__Records from a data collection__

╭──

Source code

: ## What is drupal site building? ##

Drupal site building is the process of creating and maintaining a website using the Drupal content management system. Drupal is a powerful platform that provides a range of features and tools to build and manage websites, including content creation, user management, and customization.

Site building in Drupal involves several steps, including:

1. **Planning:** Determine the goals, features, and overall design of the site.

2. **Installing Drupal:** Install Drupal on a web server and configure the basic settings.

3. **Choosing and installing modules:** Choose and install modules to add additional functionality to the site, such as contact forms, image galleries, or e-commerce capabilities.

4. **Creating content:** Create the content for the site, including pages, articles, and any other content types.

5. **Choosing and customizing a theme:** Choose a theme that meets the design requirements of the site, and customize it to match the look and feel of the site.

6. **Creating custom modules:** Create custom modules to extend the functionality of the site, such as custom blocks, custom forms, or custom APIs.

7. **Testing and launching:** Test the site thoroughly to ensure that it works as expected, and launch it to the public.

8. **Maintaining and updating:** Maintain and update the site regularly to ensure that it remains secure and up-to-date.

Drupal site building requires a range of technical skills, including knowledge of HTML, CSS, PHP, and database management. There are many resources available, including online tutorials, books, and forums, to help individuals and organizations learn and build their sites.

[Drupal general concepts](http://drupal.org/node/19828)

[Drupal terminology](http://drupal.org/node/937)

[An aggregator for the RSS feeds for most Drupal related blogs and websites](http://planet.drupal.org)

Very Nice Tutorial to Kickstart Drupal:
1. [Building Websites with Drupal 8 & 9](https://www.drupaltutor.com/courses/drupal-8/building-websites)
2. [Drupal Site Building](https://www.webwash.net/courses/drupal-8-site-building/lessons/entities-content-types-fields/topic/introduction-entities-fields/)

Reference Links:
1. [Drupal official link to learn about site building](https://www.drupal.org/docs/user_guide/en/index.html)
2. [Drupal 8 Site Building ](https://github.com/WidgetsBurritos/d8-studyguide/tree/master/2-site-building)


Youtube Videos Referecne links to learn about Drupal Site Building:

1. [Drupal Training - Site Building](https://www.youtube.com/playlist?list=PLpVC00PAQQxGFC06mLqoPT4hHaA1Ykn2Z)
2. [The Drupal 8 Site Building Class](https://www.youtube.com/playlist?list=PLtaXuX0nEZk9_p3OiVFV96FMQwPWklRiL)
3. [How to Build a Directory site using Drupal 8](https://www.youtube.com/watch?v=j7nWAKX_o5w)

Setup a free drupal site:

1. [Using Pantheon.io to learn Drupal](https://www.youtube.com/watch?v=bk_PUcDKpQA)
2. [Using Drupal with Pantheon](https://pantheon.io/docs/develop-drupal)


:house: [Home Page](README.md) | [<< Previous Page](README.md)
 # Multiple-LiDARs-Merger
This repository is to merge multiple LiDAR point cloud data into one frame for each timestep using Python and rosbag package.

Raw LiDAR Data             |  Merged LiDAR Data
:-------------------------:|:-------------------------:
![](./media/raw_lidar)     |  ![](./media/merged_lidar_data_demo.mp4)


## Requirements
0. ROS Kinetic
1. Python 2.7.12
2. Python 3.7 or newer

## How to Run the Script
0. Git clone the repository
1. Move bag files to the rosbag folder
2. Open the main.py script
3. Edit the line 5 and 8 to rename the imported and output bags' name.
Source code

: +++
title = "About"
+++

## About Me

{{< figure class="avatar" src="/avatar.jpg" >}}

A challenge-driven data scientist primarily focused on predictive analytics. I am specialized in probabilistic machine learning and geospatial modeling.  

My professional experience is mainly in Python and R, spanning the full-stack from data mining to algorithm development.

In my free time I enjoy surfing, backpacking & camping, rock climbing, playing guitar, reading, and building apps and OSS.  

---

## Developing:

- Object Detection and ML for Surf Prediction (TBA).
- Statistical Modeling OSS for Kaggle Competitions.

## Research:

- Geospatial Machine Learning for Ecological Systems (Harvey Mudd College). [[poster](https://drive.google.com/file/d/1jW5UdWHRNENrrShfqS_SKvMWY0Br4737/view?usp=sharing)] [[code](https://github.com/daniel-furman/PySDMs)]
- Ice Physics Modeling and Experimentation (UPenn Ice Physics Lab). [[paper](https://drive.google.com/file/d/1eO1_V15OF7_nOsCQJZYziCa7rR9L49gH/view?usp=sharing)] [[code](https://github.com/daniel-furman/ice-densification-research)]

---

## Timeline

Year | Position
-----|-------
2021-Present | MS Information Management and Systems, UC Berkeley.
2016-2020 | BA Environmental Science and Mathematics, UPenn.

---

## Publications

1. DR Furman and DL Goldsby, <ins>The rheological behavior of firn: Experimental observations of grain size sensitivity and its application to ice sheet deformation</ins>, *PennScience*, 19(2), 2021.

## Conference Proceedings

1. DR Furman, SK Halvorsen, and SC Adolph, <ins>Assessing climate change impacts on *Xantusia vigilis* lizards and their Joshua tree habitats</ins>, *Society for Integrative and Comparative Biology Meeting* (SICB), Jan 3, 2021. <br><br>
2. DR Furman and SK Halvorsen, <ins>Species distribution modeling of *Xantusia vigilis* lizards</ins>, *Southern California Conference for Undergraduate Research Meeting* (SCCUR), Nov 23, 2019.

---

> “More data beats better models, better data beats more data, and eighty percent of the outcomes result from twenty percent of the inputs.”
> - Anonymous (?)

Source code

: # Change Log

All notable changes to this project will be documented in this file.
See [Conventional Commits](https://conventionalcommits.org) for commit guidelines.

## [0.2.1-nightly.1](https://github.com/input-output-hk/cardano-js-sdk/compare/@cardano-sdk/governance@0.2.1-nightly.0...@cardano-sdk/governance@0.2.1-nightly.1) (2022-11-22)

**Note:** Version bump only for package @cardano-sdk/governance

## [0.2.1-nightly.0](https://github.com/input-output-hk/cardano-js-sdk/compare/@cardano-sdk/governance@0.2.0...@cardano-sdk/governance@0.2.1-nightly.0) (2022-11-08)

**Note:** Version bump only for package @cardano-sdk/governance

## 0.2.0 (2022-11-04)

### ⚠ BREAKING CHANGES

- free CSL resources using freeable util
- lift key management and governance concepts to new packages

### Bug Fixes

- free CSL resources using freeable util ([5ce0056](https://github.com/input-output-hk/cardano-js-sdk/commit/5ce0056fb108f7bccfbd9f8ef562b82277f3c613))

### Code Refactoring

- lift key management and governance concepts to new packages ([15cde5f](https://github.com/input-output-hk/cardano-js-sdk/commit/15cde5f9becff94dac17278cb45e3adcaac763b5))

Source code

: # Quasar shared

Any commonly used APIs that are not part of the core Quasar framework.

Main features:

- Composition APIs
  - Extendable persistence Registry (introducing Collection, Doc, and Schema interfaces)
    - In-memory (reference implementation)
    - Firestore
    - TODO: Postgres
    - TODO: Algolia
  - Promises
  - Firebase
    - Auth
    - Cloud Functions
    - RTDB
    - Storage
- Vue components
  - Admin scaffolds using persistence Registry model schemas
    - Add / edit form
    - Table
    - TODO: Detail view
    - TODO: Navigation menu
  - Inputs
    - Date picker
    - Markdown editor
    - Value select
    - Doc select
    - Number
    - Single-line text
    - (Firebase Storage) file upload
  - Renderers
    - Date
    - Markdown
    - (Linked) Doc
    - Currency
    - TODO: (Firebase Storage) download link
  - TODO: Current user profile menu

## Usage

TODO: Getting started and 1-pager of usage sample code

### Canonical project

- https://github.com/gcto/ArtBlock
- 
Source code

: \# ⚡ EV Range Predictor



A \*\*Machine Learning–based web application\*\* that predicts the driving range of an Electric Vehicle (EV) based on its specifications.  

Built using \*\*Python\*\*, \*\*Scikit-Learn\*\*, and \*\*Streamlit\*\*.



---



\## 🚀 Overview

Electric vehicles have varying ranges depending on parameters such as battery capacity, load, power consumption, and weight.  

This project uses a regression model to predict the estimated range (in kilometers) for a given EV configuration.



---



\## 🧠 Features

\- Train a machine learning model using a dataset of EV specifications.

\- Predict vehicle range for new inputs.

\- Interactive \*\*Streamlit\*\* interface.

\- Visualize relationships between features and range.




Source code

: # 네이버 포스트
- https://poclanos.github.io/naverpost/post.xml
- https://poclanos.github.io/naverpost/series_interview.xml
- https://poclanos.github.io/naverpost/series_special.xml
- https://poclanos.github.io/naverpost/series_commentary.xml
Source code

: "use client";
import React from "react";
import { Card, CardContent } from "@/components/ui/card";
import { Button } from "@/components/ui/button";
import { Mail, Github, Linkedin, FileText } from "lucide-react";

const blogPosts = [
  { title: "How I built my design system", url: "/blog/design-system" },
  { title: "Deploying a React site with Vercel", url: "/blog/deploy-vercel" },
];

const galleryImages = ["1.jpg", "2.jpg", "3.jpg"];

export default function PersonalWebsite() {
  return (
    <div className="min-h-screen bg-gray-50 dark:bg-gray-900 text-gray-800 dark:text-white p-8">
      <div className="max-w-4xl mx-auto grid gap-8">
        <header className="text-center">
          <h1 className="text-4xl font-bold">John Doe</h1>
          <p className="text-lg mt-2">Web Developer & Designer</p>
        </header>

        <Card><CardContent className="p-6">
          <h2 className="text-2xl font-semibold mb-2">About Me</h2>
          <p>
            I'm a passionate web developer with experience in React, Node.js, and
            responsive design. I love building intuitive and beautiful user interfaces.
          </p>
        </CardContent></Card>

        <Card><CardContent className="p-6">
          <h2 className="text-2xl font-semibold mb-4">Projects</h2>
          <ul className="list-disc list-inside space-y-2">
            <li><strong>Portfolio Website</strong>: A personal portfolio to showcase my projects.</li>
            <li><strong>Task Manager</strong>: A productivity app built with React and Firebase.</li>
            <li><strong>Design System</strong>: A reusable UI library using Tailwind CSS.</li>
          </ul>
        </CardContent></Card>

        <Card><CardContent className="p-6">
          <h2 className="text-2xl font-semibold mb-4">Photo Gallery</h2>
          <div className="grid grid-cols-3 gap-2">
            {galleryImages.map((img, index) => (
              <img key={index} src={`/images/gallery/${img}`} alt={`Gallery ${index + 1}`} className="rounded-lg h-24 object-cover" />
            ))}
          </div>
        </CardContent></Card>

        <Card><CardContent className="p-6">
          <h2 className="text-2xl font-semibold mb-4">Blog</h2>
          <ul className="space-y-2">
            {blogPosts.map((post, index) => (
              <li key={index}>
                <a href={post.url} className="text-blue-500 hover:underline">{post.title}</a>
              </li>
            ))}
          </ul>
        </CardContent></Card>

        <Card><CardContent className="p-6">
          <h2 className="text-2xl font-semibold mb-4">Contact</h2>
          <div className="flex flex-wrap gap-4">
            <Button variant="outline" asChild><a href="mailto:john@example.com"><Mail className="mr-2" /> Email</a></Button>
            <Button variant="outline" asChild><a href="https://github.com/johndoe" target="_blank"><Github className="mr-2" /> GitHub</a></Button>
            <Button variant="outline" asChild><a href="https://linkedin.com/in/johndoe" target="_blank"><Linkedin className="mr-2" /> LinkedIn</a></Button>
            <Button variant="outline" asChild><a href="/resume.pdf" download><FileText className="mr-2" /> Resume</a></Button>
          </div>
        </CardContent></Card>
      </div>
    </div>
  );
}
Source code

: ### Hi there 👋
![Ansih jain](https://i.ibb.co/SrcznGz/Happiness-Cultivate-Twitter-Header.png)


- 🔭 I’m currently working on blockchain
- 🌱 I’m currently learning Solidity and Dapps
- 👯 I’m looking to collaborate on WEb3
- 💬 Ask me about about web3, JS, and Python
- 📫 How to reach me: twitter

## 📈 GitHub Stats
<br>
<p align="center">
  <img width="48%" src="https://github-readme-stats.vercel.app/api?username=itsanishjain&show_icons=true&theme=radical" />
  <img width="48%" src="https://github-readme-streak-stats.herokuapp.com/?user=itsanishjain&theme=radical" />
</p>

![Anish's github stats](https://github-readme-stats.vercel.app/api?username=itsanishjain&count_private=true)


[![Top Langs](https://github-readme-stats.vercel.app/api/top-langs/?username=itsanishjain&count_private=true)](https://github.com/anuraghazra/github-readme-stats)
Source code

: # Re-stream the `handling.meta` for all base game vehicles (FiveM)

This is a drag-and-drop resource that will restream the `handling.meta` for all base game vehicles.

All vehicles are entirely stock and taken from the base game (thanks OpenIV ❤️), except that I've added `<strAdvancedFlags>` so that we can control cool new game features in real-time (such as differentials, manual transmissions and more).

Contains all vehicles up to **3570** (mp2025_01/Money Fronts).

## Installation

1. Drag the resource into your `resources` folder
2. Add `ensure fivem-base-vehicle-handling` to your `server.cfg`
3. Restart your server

╰──

__PROBLEM REQUIREMENTS__
Beginning with the first line of the entries, repeat each line exactly until you have reproduced the one containing "8. **Maintaining and", and add nothing further.

__WRITTEN RESPONSE__
Source code

: ## What is drupal site building? ##

Drupal site building is the process of creating and maintaining a website using the Drupal content management system. Drupal is a powerful platform that provides a range of features and tools to build and manage websites, including content creation, user management, and customization.

Site building in Drupal involves several steps, including:

1. **Planning:** Determine the goals, features, and overall design of the site.

2. **Installing Drupal:** Install Drupal on a web server and configure the basic settings.

3. **Choosing and installing modules:** Choose and install modules to add additional functionality to the site, such as contact forms, image galleries, or e-commerce capabilities.

4. **Creating content:** Create the content for the site, including pages, articles, and any other content types.

5. **Choosing and customizing a theme:** Choose a theme that meets the design requirements of the site, and customize it to match the look and feel of the site.

6. **Creating custom modules:** Create custom modules to extend the functionality of the site, such as custom blocks, custom forms, or custom APIs.

7. **Testing and launching:** Test the site thoroughly to ensure that it works as expected, and launch it to the public.

8. **Maintaining and updating:** Maintain and update the site regularly to ensure that it remains secure and up-to-date.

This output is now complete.